→ **Task prompt**
Which lines run from the line with "- [Organizzazione contenuti](#organizzazione-contenuti)" through the line with "- **modelli**: contiene" in the entries below? Print them exactly, both ends included, and nothing more.

▬▬▬▬▬▬▬▬▬▬

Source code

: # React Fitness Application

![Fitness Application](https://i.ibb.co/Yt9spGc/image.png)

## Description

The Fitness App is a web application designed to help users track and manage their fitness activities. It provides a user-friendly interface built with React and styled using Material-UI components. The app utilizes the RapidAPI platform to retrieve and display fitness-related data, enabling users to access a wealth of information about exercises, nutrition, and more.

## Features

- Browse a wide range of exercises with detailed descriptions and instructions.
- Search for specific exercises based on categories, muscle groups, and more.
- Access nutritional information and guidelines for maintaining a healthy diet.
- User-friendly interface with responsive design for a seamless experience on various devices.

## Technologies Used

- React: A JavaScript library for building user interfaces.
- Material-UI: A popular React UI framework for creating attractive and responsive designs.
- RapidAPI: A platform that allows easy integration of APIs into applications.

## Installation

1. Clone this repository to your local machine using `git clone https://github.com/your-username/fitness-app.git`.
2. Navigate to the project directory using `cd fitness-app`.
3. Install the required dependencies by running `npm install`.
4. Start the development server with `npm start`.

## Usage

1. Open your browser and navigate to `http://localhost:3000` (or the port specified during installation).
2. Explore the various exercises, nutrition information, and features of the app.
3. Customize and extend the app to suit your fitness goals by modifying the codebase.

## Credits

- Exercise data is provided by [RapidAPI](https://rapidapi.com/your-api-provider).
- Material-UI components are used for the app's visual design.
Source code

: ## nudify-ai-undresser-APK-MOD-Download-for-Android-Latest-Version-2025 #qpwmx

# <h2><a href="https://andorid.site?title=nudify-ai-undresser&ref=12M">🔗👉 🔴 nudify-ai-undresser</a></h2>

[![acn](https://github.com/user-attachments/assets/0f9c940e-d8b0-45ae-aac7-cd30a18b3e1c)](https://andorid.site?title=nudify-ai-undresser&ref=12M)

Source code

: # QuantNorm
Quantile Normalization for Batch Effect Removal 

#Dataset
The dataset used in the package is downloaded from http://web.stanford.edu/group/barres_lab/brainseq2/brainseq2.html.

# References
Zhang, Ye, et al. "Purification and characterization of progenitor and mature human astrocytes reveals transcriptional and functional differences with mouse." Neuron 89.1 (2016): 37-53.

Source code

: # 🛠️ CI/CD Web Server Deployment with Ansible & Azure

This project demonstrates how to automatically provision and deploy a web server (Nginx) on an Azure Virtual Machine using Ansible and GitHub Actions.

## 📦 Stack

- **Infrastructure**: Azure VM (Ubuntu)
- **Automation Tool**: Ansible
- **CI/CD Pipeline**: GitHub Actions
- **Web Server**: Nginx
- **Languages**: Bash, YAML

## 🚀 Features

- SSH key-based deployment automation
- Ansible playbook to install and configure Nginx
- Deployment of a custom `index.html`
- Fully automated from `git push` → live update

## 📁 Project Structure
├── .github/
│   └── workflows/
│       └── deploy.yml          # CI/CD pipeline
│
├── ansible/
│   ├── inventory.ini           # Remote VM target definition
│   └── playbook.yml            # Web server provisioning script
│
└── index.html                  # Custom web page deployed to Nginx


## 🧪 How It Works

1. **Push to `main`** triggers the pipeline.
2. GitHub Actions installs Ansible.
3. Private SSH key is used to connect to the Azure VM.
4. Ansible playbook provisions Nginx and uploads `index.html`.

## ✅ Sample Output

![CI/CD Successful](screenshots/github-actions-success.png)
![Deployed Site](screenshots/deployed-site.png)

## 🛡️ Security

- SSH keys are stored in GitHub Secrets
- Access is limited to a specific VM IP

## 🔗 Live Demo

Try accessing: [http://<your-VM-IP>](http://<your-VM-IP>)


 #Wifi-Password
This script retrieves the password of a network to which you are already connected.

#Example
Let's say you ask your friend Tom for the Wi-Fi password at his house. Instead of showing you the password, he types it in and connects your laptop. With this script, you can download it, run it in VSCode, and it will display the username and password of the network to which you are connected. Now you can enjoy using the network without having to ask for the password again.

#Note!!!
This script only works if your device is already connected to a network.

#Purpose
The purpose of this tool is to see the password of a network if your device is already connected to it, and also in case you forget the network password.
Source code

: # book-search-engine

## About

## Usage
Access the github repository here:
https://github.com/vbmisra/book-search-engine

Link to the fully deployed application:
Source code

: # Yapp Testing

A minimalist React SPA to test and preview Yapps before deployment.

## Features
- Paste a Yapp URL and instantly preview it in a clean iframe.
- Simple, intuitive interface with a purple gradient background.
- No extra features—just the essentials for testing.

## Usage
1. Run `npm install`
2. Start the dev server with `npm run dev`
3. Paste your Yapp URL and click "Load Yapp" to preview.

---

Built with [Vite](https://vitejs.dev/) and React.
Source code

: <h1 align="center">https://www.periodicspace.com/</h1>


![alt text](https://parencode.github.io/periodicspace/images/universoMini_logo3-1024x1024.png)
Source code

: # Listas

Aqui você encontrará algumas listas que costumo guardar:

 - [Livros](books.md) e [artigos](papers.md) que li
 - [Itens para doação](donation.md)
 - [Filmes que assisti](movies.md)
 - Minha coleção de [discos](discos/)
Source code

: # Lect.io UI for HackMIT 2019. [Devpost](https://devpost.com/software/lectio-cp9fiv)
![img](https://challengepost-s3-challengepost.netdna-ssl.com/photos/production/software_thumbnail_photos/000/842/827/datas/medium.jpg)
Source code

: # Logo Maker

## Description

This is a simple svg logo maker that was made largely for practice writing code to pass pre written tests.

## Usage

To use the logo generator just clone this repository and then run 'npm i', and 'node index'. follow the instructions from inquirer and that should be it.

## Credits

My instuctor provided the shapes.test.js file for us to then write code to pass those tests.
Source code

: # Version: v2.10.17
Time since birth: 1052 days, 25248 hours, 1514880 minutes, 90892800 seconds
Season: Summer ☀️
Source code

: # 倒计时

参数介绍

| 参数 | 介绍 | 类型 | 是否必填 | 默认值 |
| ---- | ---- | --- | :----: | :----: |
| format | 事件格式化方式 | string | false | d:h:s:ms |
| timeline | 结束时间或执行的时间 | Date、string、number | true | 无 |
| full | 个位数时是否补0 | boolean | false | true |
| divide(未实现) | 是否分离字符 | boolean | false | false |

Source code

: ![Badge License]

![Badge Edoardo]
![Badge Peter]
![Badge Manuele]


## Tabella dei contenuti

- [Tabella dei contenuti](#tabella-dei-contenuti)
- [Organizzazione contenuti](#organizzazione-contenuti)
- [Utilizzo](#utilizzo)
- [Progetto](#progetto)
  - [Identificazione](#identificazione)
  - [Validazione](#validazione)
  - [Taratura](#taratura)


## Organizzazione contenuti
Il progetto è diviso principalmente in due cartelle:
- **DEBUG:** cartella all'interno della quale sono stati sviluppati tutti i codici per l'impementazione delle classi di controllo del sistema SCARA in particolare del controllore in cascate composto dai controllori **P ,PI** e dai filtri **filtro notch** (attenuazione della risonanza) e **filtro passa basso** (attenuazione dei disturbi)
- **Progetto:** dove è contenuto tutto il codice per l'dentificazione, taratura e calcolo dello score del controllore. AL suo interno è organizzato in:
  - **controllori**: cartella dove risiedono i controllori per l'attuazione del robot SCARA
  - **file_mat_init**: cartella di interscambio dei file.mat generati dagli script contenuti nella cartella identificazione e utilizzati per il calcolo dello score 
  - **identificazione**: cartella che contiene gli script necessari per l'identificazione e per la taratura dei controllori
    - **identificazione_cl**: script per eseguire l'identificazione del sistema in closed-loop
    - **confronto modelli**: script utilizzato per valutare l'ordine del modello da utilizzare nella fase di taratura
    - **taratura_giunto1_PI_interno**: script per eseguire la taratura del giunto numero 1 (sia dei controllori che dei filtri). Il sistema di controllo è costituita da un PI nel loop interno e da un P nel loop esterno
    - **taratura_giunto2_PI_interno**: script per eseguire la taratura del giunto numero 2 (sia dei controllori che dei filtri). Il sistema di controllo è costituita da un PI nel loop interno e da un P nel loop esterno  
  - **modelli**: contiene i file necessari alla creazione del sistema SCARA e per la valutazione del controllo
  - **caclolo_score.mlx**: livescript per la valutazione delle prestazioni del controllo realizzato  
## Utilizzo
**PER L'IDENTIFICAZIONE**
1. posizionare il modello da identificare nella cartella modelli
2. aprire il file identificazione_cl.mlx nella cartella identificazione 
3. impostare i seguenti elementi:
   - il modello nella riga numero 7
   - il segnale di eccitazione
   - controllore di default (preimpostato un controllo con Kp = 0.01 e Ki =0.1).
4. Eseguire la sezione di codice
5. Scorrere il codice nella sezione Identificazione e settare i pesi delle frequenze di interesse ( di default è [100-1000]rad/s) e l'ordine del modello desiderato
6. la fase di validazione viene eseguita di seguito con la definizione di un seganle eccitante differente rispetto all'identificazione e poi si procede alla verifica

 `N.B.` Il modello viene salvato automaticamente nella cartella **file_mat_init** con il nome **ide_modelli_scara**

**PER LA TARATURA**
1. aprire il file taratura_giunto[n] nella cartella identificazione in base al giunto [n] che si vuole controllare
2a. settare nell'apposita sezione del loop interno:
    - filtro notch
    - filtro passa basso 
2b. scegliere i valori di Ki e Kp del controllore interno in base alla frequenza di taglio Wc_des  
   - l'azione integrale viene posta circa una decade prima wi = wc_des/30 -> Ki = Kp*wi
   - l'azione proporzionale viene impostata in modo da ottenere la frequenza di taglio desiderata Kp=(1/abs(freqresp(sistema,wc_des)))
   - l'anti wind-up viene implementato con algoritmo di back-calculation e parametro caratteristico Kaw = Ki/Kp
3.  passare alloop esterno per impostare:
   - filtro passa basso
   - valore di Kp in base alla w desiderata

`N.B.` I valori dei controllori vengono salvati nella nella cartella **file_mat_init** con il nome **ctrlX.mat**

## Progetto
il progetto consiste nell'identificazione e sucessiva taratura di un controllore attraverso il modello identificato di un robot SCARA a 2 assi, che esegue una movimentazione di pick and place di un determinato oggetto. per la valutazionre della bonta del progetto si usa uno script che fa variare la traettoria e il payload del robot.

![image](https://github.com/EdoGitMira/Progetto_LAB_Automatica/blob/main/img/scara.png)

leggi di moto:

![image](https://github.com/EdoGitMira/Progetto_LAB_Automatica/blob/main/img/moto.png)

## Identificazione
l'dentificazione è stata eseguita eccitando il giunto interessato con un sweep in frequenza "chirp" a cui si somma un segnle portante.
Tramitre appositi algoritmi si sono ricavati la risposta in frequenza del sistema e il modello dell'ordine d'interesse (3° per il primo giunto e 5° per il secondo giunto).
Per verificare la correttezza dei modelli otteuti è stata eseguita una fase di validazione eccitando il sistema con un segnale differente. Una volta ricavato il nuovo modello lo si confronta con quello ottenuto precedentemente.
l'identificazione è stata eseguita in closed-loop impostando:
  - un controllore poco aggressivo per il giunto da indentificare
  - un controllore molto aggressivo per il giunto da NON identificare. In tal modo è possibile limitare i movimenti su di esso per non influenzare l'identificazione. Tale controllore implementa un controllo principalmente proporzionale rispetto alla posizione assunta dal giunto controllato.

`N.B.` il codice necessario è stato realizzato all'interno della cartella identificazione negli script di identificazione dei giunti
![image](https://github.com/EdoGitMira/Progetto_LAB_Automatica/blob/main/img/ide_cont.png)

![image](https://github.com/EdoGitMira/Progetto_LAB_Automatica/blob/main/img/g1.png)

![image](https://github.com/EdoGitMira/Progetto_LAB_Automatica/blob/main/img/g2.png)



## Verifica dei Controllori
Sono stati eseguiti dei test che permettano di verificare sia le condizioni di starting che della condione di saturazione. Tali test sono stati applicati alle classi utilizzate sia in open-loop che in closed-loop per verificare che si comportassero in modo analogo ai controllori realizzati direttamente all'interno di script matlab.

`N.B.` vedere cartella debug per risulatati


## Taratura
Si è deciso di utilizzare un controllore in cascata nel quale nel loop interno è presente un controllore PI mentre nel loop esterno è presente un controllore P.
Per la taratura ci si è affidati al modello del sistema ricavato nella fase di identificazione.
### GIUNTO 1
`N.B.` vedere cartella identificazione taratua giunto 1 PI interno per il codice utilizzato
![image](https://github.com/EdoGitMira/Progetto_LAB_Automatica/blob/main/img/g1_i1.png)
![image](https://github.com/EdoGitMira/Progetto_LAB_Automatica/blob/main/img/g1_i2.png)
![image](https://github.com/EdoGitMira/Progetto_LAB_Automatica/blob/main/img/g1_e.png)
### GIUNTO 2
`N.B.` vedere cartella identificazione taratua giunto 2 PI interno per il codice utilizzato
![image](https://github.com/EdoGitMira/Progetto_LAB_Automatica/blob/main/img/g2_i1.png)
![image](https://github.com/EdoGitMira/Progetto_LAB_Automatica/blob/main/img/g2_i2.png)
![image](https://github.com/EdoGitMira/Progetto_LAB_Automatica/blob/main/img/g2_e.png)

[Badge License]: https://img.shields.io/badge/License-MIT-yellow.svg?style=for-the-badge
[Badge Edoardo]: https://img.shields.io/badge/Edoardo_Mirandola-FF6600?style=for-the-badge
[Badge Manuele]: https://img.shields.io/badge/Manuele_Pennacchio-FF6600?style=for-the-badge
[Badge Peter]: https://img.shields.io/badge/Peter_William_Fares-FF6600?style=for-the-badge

▬▬▬▬▬▬▬▬▬▬

→ **Finished task**
- [Organizzazione contenuti](#organizzazione-contenuti)
- [Utilizzo](#utilizzo)
- [Progetto](#progetto)
  - [Identificazione](#identificazione)
  - [Validazione](#validazione)
  - [Taratura](#taratura)


## Organizzazione contenuti
Il progetto è diviso principalmente in due cartelle:
- **DEBUG:** cartella all'interno della quale sono stati sviluppati tutti i codici per l'impementazione delle classi di controllo del sistema SCARA in particolare del controllore in cascate composto dai controllori **P ,PI** e dai filtri **filtro notch** (attenuazione della risonanza) e **filtro passa basso** (attenuazione dei disturbi)
- **Progetto:** dove è contenuto tutto il codice per l'dentificazione, taratura e calcolo dello score del controllore. AL suo interno è organizzato in:
  - **controllori**: cartella dove risiedono i controllori per l'attuazione del robot SCARA
  - **file_mat_init**: cartella di interscambio dei file.mat generati dagli script contenuti nella cartella identificazione e utilizzati per il calcolo dello score 
  - **identificazione**: cartella che contiene gli script necessari per l'identificazione e per la taratura dei controllori
    - **identificazione_cl**: script per eseguire l'identificazione del sistema in closed-loop
    - **confronto modelli**: script utilizzato per valutare l'ordine del modello da utilizzare nella fase di taratura
    - **taratura_giunto1_PI_interno**: script per eseguire la taratura del giunto numero 1 (sia dei controllori che dei filtri). Il sistema di controllo è costituita da un PI nel loop interno e da un P nel loop esterno
    - **taratura_giunto2_PI_interno**: script per eseguire la taratura del giunto numero 2 (sia dei controllori che dei filtri). Il sistema di controllo è costituita da un PI nel loop interno e da un P nel loop esterno  
  - **modelli**: contiene i file necessari alla creazione del sistema SCARA e per la valutazione del controllo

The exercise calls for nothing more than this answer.